Transaxial compression differs from axial compression in that the direction of the compressive force applied is across or more perpendicular to the long axis of the limb. The simplest form of transaxial compression is the lag screw. This is somewhat of a misnomer, as any type of screw can accomplish the lag principle. It is first and foremost a technique. That stated, some screws have been designed specifically to lag. The lag principle states that a screw thread must not engage the near cortex but must engage the far cortex. To simplify, a hole is drilled in the near cortex and the medullary bone until reaching the fracture site that is larger than the outer diameter of the screw. The remaining medullary bone and the far cortex are drilled to create a hole that is smaller than the outer diameter of the screw (typically the same diameter as the core of the screw). This creates a glide hole in which the screw has no purchase and a thread hole in which the screw gains optimal purchase. As the head of the screw impacts the near cortex (or plate that it is placed through), it acts as a torque converter, converting the torque energy created by the operator’s rotating hand into compression at the fracture site ( Fig. 8-21 ). Careful preoperative planning allows the screw to be placed in an atraumatic fashion with minimal soft tissue/vascular compromise. Of note, the screw should be placed near the center of the fragment in order to prevent propagation of the fracture line into the drill hole (this may need to be modified if more than one lag screw is being used). Additionally, it should be placed perpendicular to the fracture itself such that it creates pure compression through the direction of the vector.
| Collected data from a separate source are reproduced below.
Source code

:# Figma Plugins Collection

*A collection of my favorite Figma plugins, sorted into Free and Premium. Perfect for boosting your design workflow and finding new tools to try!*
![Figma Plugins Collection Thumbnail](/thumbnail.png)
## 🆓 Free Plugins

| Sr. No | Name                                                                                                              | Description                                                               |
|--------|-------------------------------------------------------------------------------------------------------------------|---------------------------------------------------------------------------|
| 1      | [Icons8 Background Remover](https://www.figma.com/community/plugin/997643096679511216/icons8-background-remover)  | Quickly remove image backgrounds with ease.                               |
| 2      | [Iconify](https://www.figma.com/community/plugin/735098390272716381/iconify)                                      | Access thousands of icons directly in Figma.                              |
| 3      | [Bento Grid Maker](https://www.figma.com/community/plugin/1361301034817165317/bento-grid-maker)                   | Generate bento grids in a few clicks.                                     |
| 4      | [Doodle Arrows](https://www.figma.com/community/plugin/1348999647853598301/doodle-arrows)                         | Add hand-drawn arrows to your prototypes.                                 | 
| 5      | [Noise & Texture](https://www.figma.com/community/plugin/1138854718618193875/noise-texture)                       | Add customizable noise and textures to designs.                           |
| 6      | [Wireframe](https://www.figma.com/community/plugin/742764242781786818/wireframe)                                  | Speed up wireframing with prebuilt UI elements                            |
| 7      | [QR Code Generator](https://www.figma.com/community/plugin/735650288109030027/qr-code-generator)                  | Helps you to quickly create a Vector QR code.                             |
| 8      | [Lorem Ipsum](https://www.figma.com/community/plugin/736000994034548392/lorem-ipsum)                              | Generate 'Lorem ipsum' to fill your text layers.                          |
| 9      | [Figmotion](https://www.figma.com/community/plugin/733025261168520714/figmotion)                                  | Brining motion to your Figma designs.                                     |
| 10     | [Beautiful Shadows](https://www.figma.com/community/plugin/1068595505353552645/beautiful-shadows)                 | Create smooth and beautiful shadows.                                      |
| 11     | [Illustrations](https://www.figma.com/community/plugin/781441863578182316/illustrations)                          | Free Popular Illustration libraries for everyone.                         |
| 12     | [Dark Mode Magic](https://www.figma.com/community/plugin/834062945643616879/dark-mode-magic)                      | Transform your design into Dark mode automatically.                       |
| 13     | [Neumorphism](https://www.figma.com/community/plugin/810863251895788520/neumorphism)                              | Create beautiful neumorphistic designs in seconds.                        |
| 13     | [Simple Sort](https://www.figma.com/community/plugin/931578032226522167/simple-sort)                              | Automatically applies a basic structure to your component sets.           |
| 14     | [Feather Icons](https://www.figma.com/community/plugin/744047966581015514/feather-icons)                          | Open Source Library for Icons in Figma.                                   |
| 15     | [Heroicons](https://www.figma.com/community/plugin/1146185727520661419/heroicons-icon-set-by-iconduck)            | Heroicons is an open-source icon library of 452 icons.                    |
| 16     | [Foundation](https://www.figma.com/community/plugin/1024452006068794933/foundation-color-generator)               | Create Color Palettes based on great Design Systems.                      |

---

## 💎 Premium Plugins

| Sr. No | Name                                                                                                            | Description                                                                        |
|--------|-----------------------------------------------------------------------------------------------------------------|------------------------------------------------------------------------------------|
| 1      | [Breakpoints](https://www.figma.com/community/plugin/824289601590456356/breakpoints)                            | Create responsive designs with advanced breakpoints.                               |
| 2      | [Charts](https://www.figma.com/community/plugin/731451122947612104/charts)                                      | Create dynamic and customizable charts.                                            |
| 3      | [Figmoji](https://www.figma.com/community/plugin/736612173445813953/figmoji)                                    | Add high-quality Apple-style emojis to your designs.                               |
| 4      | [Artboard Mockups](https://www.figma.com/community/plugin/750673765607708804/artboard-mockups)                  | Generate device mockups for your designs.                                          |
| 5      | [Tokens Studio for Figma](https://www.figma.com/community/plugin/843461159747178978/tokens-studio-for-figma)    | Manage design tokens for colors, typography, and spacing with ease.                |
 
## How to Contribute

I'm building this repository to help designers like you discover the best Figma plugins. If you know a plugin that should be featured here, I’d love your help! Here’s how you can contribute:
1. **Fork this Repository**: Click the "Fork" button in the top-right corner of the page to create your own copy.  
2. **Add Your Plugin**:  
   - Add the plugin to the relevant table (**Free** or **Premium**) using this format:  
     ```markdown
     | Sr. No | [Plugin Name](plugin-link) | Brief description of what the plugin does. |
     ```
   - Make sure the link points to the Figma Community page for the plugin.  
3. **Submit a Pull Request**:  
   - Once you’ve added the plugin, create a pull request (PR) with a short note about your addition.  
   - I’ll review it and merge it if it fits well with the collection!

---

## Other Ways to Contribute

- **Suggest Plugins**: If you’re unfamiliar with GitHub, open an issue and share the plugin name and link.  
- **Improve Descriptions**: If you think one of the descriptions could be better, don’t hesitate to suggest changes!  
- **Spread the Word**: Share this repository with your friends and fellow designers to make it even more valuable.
Rarely lag screws can be placed as the sole fixation. This is indicated only when the fracture sees minimal load and the fracture length is at least twice the diameter of the bone at the fracture center. In this rare scenario, the lag screws must be carefully positioned such that more than one can be placed. Even in this rare scenario, it is important to consider the stability afforded by the screws alone. The lag screw is compromised by the limited lever arm with which it works. This lever arm is often too small to resist functional loads of bending and shear. In addition, it provides no factor of safety. If the lag screw loosens, there is little else to prevent displacement of the fracture fragments. To complicate things further, the obliquity of the fracture line is rarely parallel to the long axis of the bone; hence, the perfect position of the lag screw is rarely perpendicular to the long axis of the bone. As the bone is loaded axially, shearing occurs along the obliquity. Screws placed perpendicular to the long axis of the bone are in a better orientation to resist shear (but rarely in the correct orientation to provide pure compression across a fracture). Because of these reasons, the lag screw should almost always be protected by a plate (the mechanical function of which is termed a neutralization plate or protection plate ). This will be covered further under the “Fixation” heading of the flowchart.
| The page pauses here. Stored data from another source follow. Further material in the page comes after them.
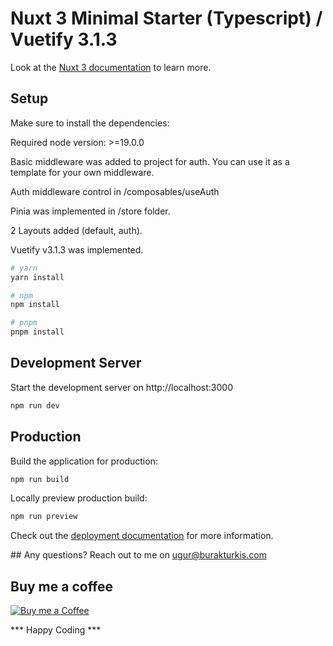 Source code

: # Nuxt 3 Minimal Starter (Typescript) / Vuetify 3.1.3

Look at the [Nuxt 3 documentation](https://nuxt.com/docs/getting-started/introduction) to learn more.

## Setup

Make sure to install the dependencies:

Required node version: >=19.0.0

Basic middleware was added to project for auth. You can use it as a template for your own middleware.

Auth middleware control in /composables/useAuth

Pinia was implemented in /store folder.

2 Layouts added (default, auth).

Vuetify v3.1.3 was implemented.

```bash
# yarn
yarn install

# npm
npm install

# pnpm
pnpm install
```

## Development Server

Start the development server on http://localhost:3000

```bash
npm run dev
```

## Production

Build the application for production:

```bash
npm run build
```

Locally preview production build:

```bash
npm run preview
```

Check out the [deployment documentation](https://nuxt.com/docs/getting-started/deployment) for more information.

## Any questions?
Reach out to me on [ugur@burakturkis.com](mailto:ugur@burakturkis.com)

## Buy me a coffee
[![Buy me a Coffee](https://cdn.buymeacoffee.com/buttons/v2/default-yellow.png)](https://www.buymeacoffee.com/burakturkis)

*** Happy Coding ***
Another form of transaxial compression occurs when a plate is first attached to the acute angle of an oblique fracture. In this scenario, attempting to create compression along the axis of the bone will lead to uncontrolled shear and displacement of the reduction. This is commonly necessary in the proximal femur but can be used in other areas of the skeleton as well. Review Figure 8-17 once again. In this example, it was necessary to attach the plate first to the acute angle of the fracture (because of the design of the implant itself). Attempting to create compression along the axis of the bone with an articulated tensioning device led to shear, which created shortening and medial translation of the distal segment along the plane of the fracture. Recognizing this problem led to the decision to place a conventional screw through the plate distal to the fracture. This conventional screw application created compression across the axis of the fracture (transaxial) by pulling the distal fragment toward the plate, thereby compressing the distal side of the oblique fracture to the proximal side.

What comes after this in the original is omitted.